--- START ---

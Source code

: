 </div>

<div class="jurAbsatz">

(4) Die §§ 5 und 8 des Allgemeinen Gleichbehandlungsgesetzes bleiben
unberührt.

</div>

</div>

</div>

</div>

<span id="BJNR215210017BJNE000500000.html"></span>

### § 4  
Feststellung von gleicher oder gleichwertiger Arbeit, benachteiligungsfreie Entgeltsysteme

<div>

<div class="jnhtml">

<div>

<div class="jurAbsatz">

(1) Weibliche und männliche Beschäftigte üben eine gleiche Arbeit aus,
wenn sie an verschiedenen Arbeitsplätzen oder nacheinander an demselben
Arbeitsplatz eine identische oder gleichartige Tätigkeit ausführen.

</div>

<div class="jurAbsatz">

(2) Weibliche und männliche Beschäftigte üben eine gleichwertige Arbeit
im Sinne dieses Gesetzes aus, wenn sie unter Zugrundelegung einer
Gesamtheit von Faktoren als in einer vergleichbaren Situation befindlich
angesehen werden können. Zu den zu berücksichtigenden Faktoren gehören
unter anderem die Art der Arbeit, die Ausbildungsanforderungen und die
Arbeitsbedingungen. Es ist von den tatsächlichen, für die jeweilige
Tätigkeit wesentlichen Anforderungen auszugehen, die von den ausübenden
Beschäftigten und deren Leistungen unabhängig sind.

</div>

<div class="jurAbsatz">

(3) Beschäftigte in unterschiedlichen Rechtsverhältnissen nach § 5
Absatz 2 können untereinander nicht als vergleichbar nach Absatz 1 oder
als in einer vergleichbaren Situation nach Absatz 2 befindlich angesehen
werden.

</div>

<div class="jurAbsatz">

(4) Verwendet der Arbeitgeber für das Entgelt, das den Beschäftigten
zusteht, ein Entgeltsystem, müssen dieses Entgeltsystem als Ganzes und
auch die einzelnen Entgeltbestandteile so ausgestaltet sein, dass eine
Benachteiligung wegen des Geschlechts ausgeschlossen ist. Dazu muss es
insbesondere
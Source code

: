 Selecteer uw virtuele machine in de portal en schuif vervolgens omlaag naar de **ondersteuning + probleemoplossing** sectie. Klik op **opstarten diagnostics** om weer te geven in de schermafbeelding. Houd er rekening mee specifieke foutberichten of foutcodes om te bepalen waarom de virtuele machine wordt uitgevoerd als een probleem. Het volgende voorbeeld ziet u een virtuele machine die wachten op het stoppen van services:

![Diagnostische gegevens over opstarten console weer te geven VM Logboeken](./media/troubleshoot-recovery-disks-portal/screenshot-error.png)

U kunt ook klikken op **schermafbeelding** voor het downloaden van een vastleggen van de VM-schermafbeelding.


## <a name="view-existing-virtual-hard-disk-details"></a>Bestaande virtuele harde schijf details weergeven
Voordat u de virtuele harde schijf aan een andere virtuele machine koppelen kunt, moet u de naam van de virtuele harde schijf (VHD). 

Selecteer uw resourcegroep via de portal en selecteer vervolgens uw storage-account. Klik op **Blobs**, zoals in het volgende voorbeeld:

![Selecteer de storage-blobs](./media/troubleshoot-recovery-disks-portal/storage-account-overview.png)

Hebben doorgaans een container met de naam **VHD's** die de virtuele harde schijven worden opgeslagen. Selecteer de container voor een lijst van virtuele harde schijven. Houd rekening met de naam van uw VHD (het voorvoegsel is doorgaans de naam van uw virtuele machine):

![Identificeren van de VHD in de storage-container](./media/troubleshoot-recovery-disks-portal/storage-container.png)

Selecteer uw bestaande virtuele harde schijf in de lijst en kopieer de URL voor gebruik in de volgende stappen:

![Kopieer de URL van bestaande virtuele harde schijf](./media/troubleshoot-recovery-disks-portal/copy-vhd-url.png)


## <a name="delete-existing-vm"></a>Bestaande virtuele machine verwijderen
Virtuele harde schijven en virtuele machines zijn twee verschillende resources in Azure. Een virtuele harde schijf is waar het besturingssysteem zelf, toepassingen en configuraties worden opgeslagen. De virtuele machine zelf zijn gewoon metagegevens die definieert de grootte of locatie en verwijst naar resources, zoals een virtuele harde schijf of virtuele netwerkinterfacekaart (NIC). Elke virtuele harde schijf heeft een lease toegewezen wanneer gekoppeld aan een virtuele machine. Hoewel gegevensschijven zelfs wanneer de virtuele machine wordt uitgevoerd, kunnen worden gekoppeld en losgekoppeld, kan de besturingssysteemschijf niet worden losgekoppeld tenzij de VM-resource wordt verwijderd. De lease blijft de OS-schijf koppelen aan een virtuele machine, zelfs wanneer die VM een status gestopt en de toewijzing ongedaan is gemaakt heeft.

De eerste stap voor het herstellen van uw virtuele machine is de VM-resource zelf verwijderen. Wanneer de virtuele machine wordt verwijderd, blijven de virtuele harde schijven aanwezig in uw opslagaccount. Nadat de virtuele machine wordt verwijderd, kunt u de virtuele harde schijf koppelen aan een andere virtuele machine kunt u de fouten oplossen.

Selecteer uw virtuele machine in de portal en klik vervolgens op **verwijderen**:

--- END ---

### Task goal:
In the records above, retype exactly the lines from the one with "virtuele machine verwijderen" through the last one.

### Reply to the exercise:
## <a name="delete-existing-vm"></a>Bestaande virtuele machine verwijderen
Virtuele harde schijven en virtuele machines zijn twee verschillende resources in Azure. Een virtuele harde schijf is waar het besturingssysteem zelf, toepassingen en configuraties worden opgeslagen. De virtuele machine zelf zijn gewoon metagegevens die definieert de grootte of locatie en verwijst naar resources, zoals een virtuele harde schijf of virtuele netwerkinterfacekaart (NIC). Elke virtuele harde schijf heeft een lease toegewezen wanneer gekoppeld aan een virtuele machine. Hoewel gegevensschijven zelfs wanneer de virtuele machine wordt uitgevoerd, kunnen worden gekoppeld en losgekoppeld, kan de besturingssysteemschijf niet worden losgekoppeld tenzij de VM-resource wordt verwijderd. De lease blijft de OS-schijf koppelen aan een virtuele machine, zelfs wanneer die VM een status gestopt en de toewijzing ongedaan is gemaakt heeft.

De eerste stap voor het herstellen van uw virtuele machine is de VM-resource zelf verwijderen. Wanneer de virtuele machine wordt verwijderd, blijven de virtuele harde schijven aanwezig in uw opslagaccount. Nadat de virtuele machine wordt verwijderd, kunt u de virtuele harde schijf koppelen aan een andere virtuele machine kunt u de fouten oplossen.

Selecteer uw virtuele machine in de portal en klik vervolgens op **verwijderen**:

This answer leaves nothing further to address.